Now a partially ruined fortress, the castle sits on a bend in the River North Esk and is connected to the rest of the town by a narrow bridge which allows visitors to walk across the glen from the castle’s rocky to the town above.
Roslin castle was first constructed by the Sinclair Earls of Orkney and Lords of Shetland, who had held the lands around Roslin since the 12th or 13th century, and was likely built around the end of the 14th or early 15th century. In its early days, it contained a scriptorium and five of the Manuscripts that were written there are now located in the National Library of Scotland. The manuscripts would almost perish when a terrible fire damaged the castle in 1452, however, it is said that the Earl managed to arrange for their safe removal as his chaplain lowered them to safety through a window.
The castle would incur further damage in 1544 when it was sacked and torched by the Earl of Hertford and would then suffer a fate of many other Scottish castles when it was attacked by Oliver Cromwell’s forces in 1650.
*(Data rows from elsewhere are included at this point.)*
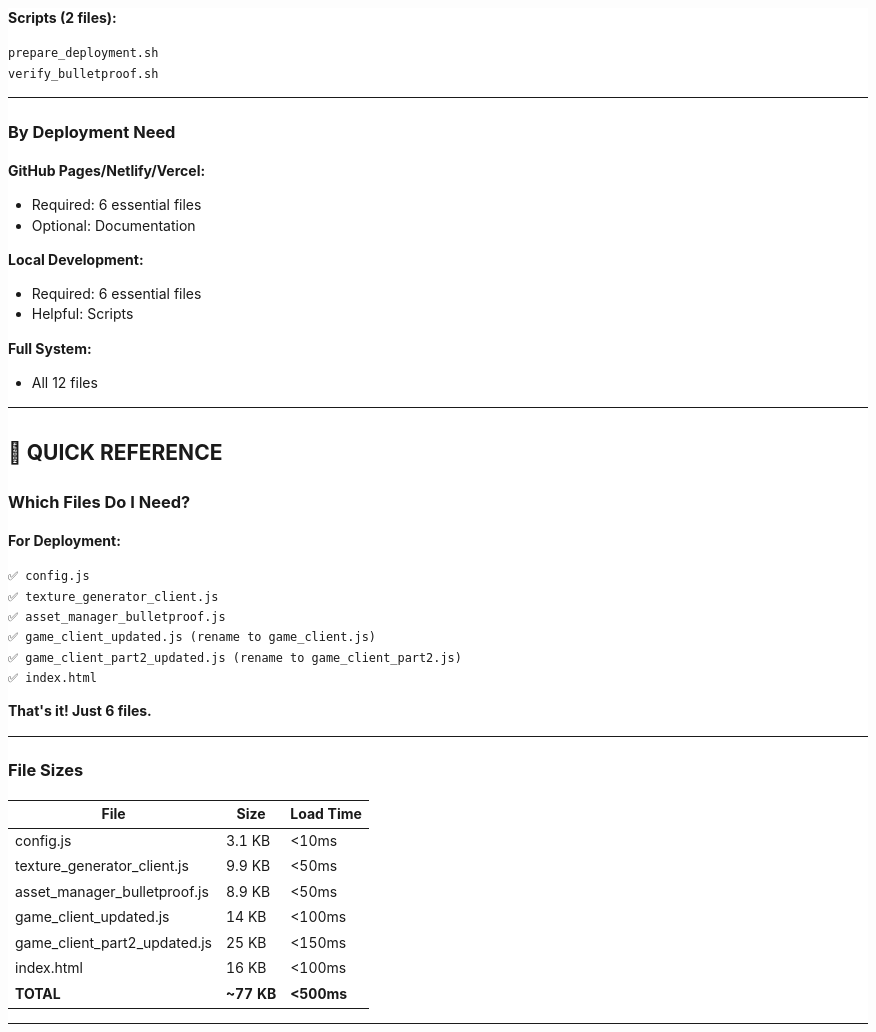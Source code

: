 **Scripts (2 files):**
```
prepare_deployment.sh
verify_bulletproof.sh
```

---

### By Deployment Need

**GitHub Pages/Netlify/Vercel:**
- Required: 6 essential files
- Optional: Documentation

**Local Development:**
- Required: 6 essential files
- Helpful: Scripts

**Full System:**
- All 12 files

---

## 🎯 QUICK REFERENCE

### Which Files Do I Need?

**For Deployment:**
```
✅ config.js
✅ texture_generator_client.js
✅ asset_manager_bulletproof.js
✅ game_client_updated.js (rename to game_client.js)
✅ game_client_part2_updated.js (rename to game_client_part2.js)
✅ index.html
```

**That's it! Just 6 files.**

---

### File Sizes

| File | Size | Load Time |
|------|------|-----------|
| config.js | 3.1 KB | <10ms |
| texture_generator_client.js | 9.9 KB | <50ms |
| asset_manager_bulletproof.js | 8.9 KB | <50ms |
| game_client_updated.js | 14 KB | <100ms |
| game_client_part2_updated.js | 25 KB | <150ms |
| index.html | 16 KB | <100ms |
| **TOTAL** | **~77 KB** | **<500ms** |

---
This damage meant that by the 18th century, the castle was barely inhabitable other than a section of its east range. Despite this, it would pass under the ownership of James Erskine in 1789 and in 1805, Erskine would inherit the title ‘Earl of Rosslyn’. Since then, the castle has been in the possession of his descendants and part of the structure would be restored by them between 1982 and 1988. The current owner, the 7th Earl of Rosslyn is a descendent of the original Sinclair family who built the castle back in the late 14th century.
In contemporary culture, Roslin Castle would feature in the popular film adaption of the Dan Brown Book, The Da Vinci Code. The building is also reported to be haunted by the ghost of a dog that was killed with its master following a battle in the glen in 1303. According to visitors to the castle, the dog can be heard howling inside the castle and the spectre of a black knight on a black horse can also be seen in the glen below.
Despite its haunted reputation, the castle is a fantastic place to visit for anyone wishing to travel to a scenic area with a plethora of history. Other than the castle, the surrounding area also contains a number of fantastic walking paths in and around the glen and of course, the stunningly preserved Rosslyn Chapel is also only a stone’s throw away. The castle is a worthwhile visit for anyone in the vicinity of the city of Edinburgh and can even be rented as accommodation for the full experience.